#### EXERCISE PROMPT
Reproduce the entries word for word but drop every picture.

======

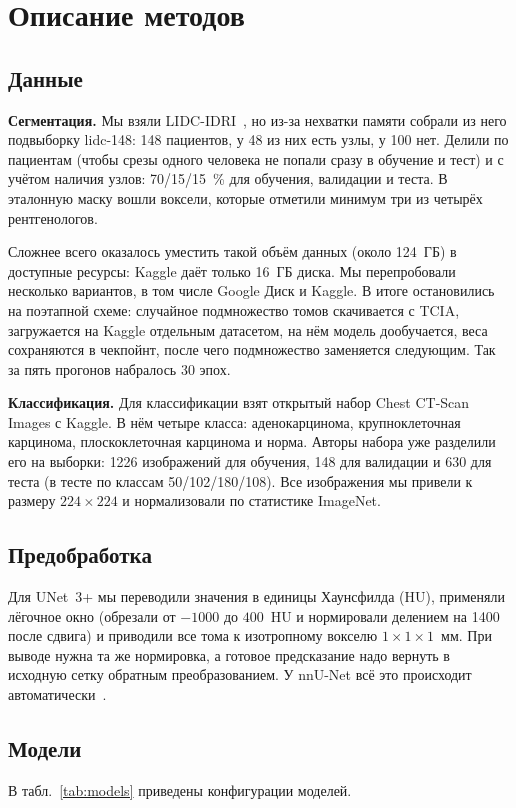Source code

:\documentclass{misisarticle}
\begin{document}
\section{Описание методов}\label{sec:methods}
\subsection{Данные}\label{sec:data}
\textbf{Сегментация.} Мы взяли LIDC-IDRI~\cite{lidc}, но из-за нехватки памяти собрали из него подвыборку lidc-148: 148 пациентов, у 48 из них есть узлы, у 100 нет. Делили по пациентам (чтобы срезы одного человека не попали сразу в обучение и тест) и с учётом наличия узлов: 70/15/15~\% для обучения, валидации и теста. В эталонную маску вошли воксели, которые отметили минимум три из четырёх рентгенологов.

Сложнее всего оказалось уместить такой объём данных (около 124~ГБ) в доступные ресурсы: Kaggle даёт только 16~ГБ диска. Мы перепробовали несколько вариантов, в том числе Google Диск и Kaggle. В итоге остановились на поэтапной схеме: случайное подмножество томов скачивается с TCIA, загружается на Kaggle отдельным датасетом, на нём модель дообучается, веса сохраняются в чекпойнт, после чего подмножество заменяется следующим. Так за пять прогонов набралось 30 эпох.

\textbf{Классификация.} Для классификации взят открытый набор Chest CT-Scan Images с Kaggle. В нём четыре класса: аденокарцинома, крупноклеточная карцинома, плоскоклеточная карцинома и норма. Авторы набора уже разделили его на выборки: 1226 изображений для обучения, 148 для валидации и 630 для теста (в тесте по классам 50/102/180/108). Все изображения мы привели к размеру $224\times224$ и нормализовали по статистике ImageNet.

\subsection{Предобработка}
Для UNet~3+ мы переводили значения в единицы Хаунсфилда (HU), применяли лёгочное окно (обрезали от $-1000$ до $400$~HU и нормировали делением на 1400 после сдвига) и приводили все тома к изотропному вокселю $1\times1\times1$~мм. При выводе нужна та же нормировка, а готовое предсказание надо вернуть в исходную сетку обратным преобразованием. У nnU-Net всё это происходит автоматически~\cite{isensee}.

\subsection{Модели}
В табл.~\ref{tab:models} приведены конфигурации моделей.
\end{document}
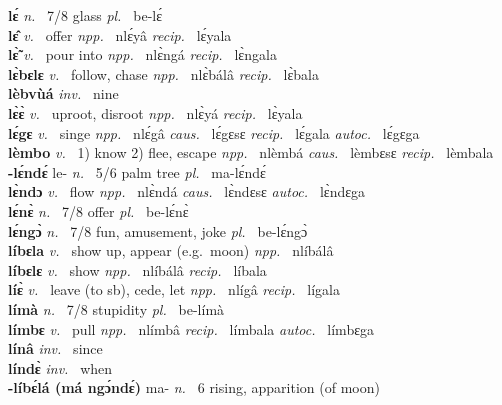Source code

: {\bfseries lɛ́}  {\itshape n.~} 7/8 glass {\itshape pl.~} be-lɛ́    \\ 
{\bfseries lɛ̂}  {\itshape v.~} offer   {\itshape npp.~} nlɛ́yâ {\itshape recip.~} lɛ́yala  \\ 
{\bfseries lɛ̃̀}  {\itshape v.~} pour into   {\itshape npp.~} nlɛ̀ngá {\itshape recip.~} lɛ̀ngala  \\ 
{\bfseries lɛ̀bɛlɛ}  {\itshape v.~} follow, chase   {\itshape npp.~} nlɛ̀bálâ {\itshape recip.~} lɛ̀bala  \\ 
{\bfseries lèbvùá}  {\itshape inv.~} nine    \\ 
{\bfseries lɛ̀ɛ̀}  {\itshape v.~} uproot, disroot   {\itshape npp.~} nlɛ̀yá {\itshape recip.~} lɛ̀yala  \\ 
{\bfseries lɛ́gɛ}  {\itshape v.~} singe   {\itshape npp.~} nlɛ́gâ {\itshape caus.~} lɛ́gɛsɛ {\itshape recip.~} lɛ́gala {\itshape autoc.~} lɛ́gɛga  \\ 
{\bfseries lèmbo}  {\itshape v.~} 1) know 2) flee, escape   {\itshape npp.~} nlèmbá {\itshape caus.~} lèmbɛsɛ {\itshape recip.~} lèmbala \\ 
{\bfseries -lɛ́ndɛ́} le- {\itshape n.~} 5/6 palm tree {\itshape pl.~} ma-lɛ́ndɛ́    \\ 
{\bfseries lɛ̀ndɔ}  {\itshape v.~} flow   {\itshape npp.~} nlɛ̀ndá {\itshape caus.~} lɛ̀ndɛsɛ {\itshape autoc.~} lɛ̀ndɛga  \\ 
{\bfseries lɛ́nɛ̀}  {\itshape n.~} 7/8 offer {\itshape pl.~} be-lɛ́nɛ̀    \\ 
{\bfseries lɛ́ngɔ̀}  {\itshape n.~} 7/8 fun, amusement, joke {\itshape pl.~} be-lɛ́ngɔ̀    \\ 
{\bfseries líbɛla}  {\itshape v.~} show up, appear (e.g.\ moon)   {\itshape npp.~} nlíbálâ  \\ 
{\bfseries líbɛlɛ}  {\itshape v.~} show   {\itshape npp.~} nlíbálâ {\itshape recip.~} líbala  \\ 
{\bfseries líɛ̀}  {\itshape v.~} leave (to sb), cede, let   {\itshape npp.~} nlígâ {\itshape recip.~} lígala  \\ 
{\bfseries límà}  {\itshape n.~} 7/8 stupidity {\itshape pl.~} be-límà    \\ 
{\bfseries límbɛ}  {\itshape v.~} pull   {\itshape npp.~} nlímbâ {\itshape recip.~} límbala {\itshape autoc.~} límbɛga  \\ 
{\bfseries línâ}  {\itshape inv.~} since    \\ 
{\bfseries líndɛ̀}  {\itshape inv.~} when    \\ 
{\bfseries -líbɛ́lá (má ngɔ́ndɛ́)} ma- {\itshape n.~} 6  rising, apparition (of moon)    \\ 
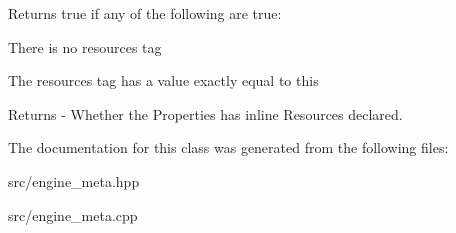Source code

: Returns true if any of the following are true\+:
\begin{DoxyItemize}
\item There is no \textquotesingle{}resources\textquotesingle{} tag
\item The \textquotesingle{}resources\textquotesingle{} tag has a value exactly equal to \textquotesingle{}this\textquotesingle{} \begin{DoxyReturn}{Returns}
-\/ Whether the Properties has inline Resources declared. 
\end{DoxyReturn}

\end{DoxyItemize}

The documentation for this class was generated from the following files\+:\begin{DoxyCompactItemize}
\item 
src/engine\+\_\+meta.\+hpp\item 
src/engine\+\_\+meta.\+cpp\end{DoxyCompactItemize}
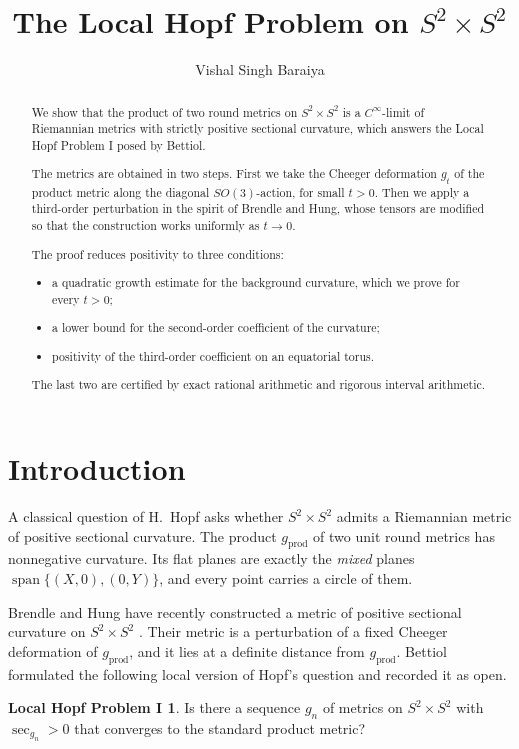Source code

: \documentclass[11pt]{amsart}
\title{The Local Hopf Problem on \texorpdfstring{$S^2\times S^2$}{S2 x S2}}
\author{Vishal Singh Baraiya}
\theoremstyle{definition}
\newtheorem*{problem}{Local Hopf Problem I}
\theoremstyle{remark}
\newcommand{\sect}{\operatorname{sec}}
\newcommand{\gprod}{g_{\mathrm{prod}}}
\newcommand{\Span}{\operatorname{span}}
\begin{document}
\begin{abstract}
We show that the product of two round metrics on $S^2\times S^2$ is a $C^\infty$-limit of Riemannian metrics with strictly positive sectional curvature, which answers the Local Hopf Problem I posed by Bettiol.

The metrics are obtained in two steps. First we take the Cheeger deformation $g_t$ of the product metric along the diagonal $SO(3)$-action, for small $t>0$. Then we apply a third-order perturbation in the spirit of Brendle and Hung, whose tensors are modified so that the construction works uniformly as $t\to0$.

The proof reduces positivity to three conditions:
\begin{itemize}[leftmargin=*]
\item a quadratic growth estimate for the background curvature, which we prove for every $t>0$;
\item a lower bound for the second-order coefficient of the curvature;
\item positivity of the third-order coefficient on an equatorial torus.
\end{itemize}
The last two are certified by exact rational arithmetic and rigorous interval arithmetic.
\end{abstract}

\maketitle

\section{Introduction}

A classical question of H.~Hopf asks whether $S^2\times S^2$ admits a Riemannian metric of positive sectional curvature. The product $\gprod$ of two unit round metrics has nonnegative curvature. Its flat planes are exactly the \emph{mixed} planes $\Span\{(X,0),(0,Y)\}$, and every point carries a circle of them.

Brendle and Hung have recently constructed a metric of positive sectional curvature on $S^2\times S^2$ \cite{BH}. Their metric is a perturbation of a fixed Cheeger deformation of $\gprod$, and it lies at a definite distance from $\gprod$. Bettiol \cite[Introduction]{Be} formulated the following local version of Hopf's question and recorded it as open.

\begin{problem}
Is there a sequence $g_n$ of metrics on $S^2\times S^2$ with $\sect_{g_n}>0$ that converges to the standard product metric?
\end{problem}
\end{document}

======

#### SOLUTION BELOW
Source code

:\documentclass{misisarticle}
\begin{document}
\section{Описание методов}\label{sec:methods}
\subsection{Данные}\label{sec:data}
\textbf{Сегментация.} Мы взяли LIDC-IDRI~\cite{lidc}, но из-за нехватки памяти собрали из него подвыборку lidc-148: 148 пациентов, у 48 из них есть узлы, у 100 нет. Делили по пациентам (чтобы срезы одного человека не попали сразу в обучение и тест) и с учётом наличия узлов: 70/15/15~\% для обучения, валидации и теста. В эталонную маску вошли воксели, которые отметили минимум три из четырёх рентгенологов.

Сложнее всего оказалось уместить такой объём данных (около 124~ГБ) в доступные ресурсы: Kaggle даёт только 16~ГБ диска. Мы перепробовали несколько вариантов, в том числе Google Диск и Kaggle. В итоге остановились на поэтапной схеме: случайное подмножество томов скачивается с TCIA, загружается на Kaggle отдельным датасетом, на нём модель дообучается, веса сохраняются в чекпойнт, после чего подмножество заменяется следующим. Так за пять прогонов набралось 30 эпох.

\textbf{Классификация.} Для классификации взят открытый набор Chest CT-Scan Images с Kaggle. В нём четыре класса: аденокарцинома, крупноклеточная карцинома, плоскоклеточная карцинома и норма. Авторы набора уже разделили его на выборки: 1226 изображений для обучения, 148 для валидации и 630 для теста (в тесте по классам 50/102/180/108). Все изображения мы привели к размеру $224\times224$ и нормализовали по статистике ImageNet.

\subsection{Предобработка}
Для UNet~3+ мы переводили значения в единицы Хаунсфилда (HU), применяли лёгочное окно (обрезали от $-1000$ до $400$~HU и нормировали делением на 1400 после сдвига) и приводили все тома к изотропному вокселю $1\times1\times1$~мм. При выводе нужна та же нормировка, а готовое предсказание надо вернуть в исходную сетку обратным преобразованием. У nnU-Net всё это происходит автоматически~\cite{isensee}.

\subsection{Модели}
В табл.~\ref{tab:models} приведены конфигурации моделей.
\end{document}
Source code

: {\bfseries lɛ́}  {\itshape n.~} 7/8 glass {\itshape pl.~} be-lɛ́    \\ 
{\bfseries lɛ̂}  {\itshape v.~} offer   {\itshape npp.~} nlɛ́yâ {\itshape recip.~} lɛ́yala  \\ 
{\bfseries lɛ̃̀}  {\itshape v.~} pour into   {\itshape npp.~} nlɛ̀ngá {\itshape recip.~} lɛ̀ngala  \\ 
{\bfseries lɛ̀bɛlɛ}  {\itshape v.~} follow, chase   {\itshape npp.~} nlɛ̀bálâ {\itshape recip.~} lɛ̀bala  \\ 
{\bfseries lèbvùá}  {\itshape inv.~} nine    \\ 
{\bfseries lɛ̀ɛ̀}  {\itshape v.~} uproot, disroot   {\itshape npp.~} nlɛ̀yá {\itshape recip.~} lɛ̀yala  \\ 
{\bfseries lɛ́gɛ}  {\itshape v.~} singe   {\itshape npp.~} nlɛ́gâ {\itshape caus.~} lɛ́gɛsɛ {\itshape recip.~} lɛ́gala {\itshape autoc.~} lɛ́gɛga  \\ 
{\bfseries lèmbo}  {\itshape v.~} 1) know 2) flee, escape   {\itshape npp.~} nlèmbá {\itshape caus.~} lèmbɛsɛ {\itshape recip.~} lèmbala \\ 
{\bfseries -lɛ́ndɛ́} le- {\itshape n.~} 5/6 palm tree {\itshape pl.~} ma-lɛ́ndɛ́    \\ 
{\bfseries lɛ̀ndɔ}  {\itshape v.~} flow   {\itshape npp.~} nlɛ̀ndá {\itshape caus.~} lɛ̀ndɛsɛ {\itshape autoc.~} lɛ̀ndɛga  \\ 
{\bfseries lɛ́nɛ̀}  {\itshape n.~} 7/8 offer {\itshape pl.~} be-lɛ́nɛ̀    \\ 
{\bfseries lɛ́ngɔ̀}  {\itshape n.~} 7/8 fun, amusement, joke {\itshape pl.~} be-lɛ́ngɔ̀    \\ 
{\bfseries líbɛla}  {\itshape v.~} show up, appear (e.g.\ moon)   {\itshape npp.~} nlíbálâ  \\ 
{\bfseries líbɛlɛ}  {\itshape v.~} show   {\itshape npp.~} nlíbálâ {\itshape recip.~} líbala  \\ 
{\bfseries líɛ̀}  {\itshape v.~} leave (to sb), cede, let   {\itshape npp.~} nlígâ {\itshape recip.~} lígala  \\ 
{\bfseries límà}  {\itshape n.~} 7/8 stupidity {\itshape pl.~} be-límà    \\ 
{\bfseries límbɛ}  {\itshape v.~} pull   {\itshape npp.~} nlímbâ {\itshape recip.~} límbala {\itshape autoc.~} límbɛga  \\ 
{\bfseries línâ}  {\itshape inv.~} since    \\ 
{\bfseries líndɛ̀}  {\itshape inv.~} when    \\ 
{\bfseries -líbɛ́lá (má ngɔ́ndɛ́)} ma- {\itshape n.~} 6  rising, apparition (of moon)    \\ 
Source code

: Returns true if any of the following are true\+:
\begin{DoxyItemize}
\item There is no \textquotesingle{}resources\textquotesingle{} tag
\item The \textquotesingle{}resources\textquotesingle{} tag has a value exactly equal to \textquotesingle{}this\textquotesingle{} \begin{DoxyReturn}{Returns}
-\/ Whether the Properties has inline Resources declared. 
\end{DoxyReturn}

\end{DoxyItemize}

The documentation for this class was generated from the following files\+:\begin{DoxyCompactItemize}
\item 
src/engine\+\_\+meta.\+hpp\item 
src/engine\+\_\+meta.\+cpp\end{DoxyCompactItemize}
Source code

: \documentclass[11pt]{amsart}
\title{The Local Hopf Problem on \texorpdfstring{$S^2\times S^2$}{S2 x S2}}
\author{Vishal Singh Baraiya}
\theoremstyle{definition}
\newtheorem*{problem}{Local Hopf Problem I}
\theoremstyle{remark}
\newcommand{\sect}{\operatorname{sec}}
\newcommand{\gprod}{g_{\mathrm{prod}}}
\newcommand{\Span}{\operatorname{span}}
\begin{document}
\begin{abstract}
We show that the product of two round metrics on $S^2\times S^2$ is a $C^\infty$-limit of Riemannian metrics with strictly positive sectional curvature, which answers the Local Hopf Problem I posed by Bettiol.

The metrics are obtained in two steps. First we take the Cheeger deformation $g_t$ of the product metric along the diagonal $SO(3)$-action, for small $t>0$. Then we apply a third-order perturbation in the spirit of Brendle and Hung, whose tensors are modified so that the construction works uniformly as $t\to0$.

The proof reduces positivity to three conditions:
\begin{itemize}[leftmargin=*]
\item a quadratic growth estimate for the background curvature, which we prove for every $t>0$;
\item a lower bound for the second-order coefficient of the curvature;
\item positivity of the third-order coefficient on an equatorial torus.
\end{itemize}
The last two are certified by exact rational arithmetic and rigorous interval arithmetic.
\end{abstract}

\maketitle

\section{Introduction}

A classical question of H.~Hopf asks whether $S^2\times S^2$ admits a Riemannian metric of positive sectional curvature. The product $\gprod$ of two unit round metrics has nonnegative curvature. Its flat planes are exactly the \emph{mixed} planes $\Span\{(X,0),(0,Y)\}$, and every point carries a circle of them.

Brendle and Hung have recently constructed a metric of positive sectional curvature on $S^2\times S^2$ \cite{BH}. Their metric is a perturbation of a fixed Cheeger deformation of $\gprod$, and it lies at a definite distance from $\gprod$. Bettiol \cite[Introduction]{Be} formulated the following local version of Hopf's question and recorded it as open.

\begin{problem}
Is there a sequence $g_n$ of metrics on $S^2\times S^2$ with $\sect_{g_n}>0$ that converges to the standard product metric?
\end{problem}
\end{document}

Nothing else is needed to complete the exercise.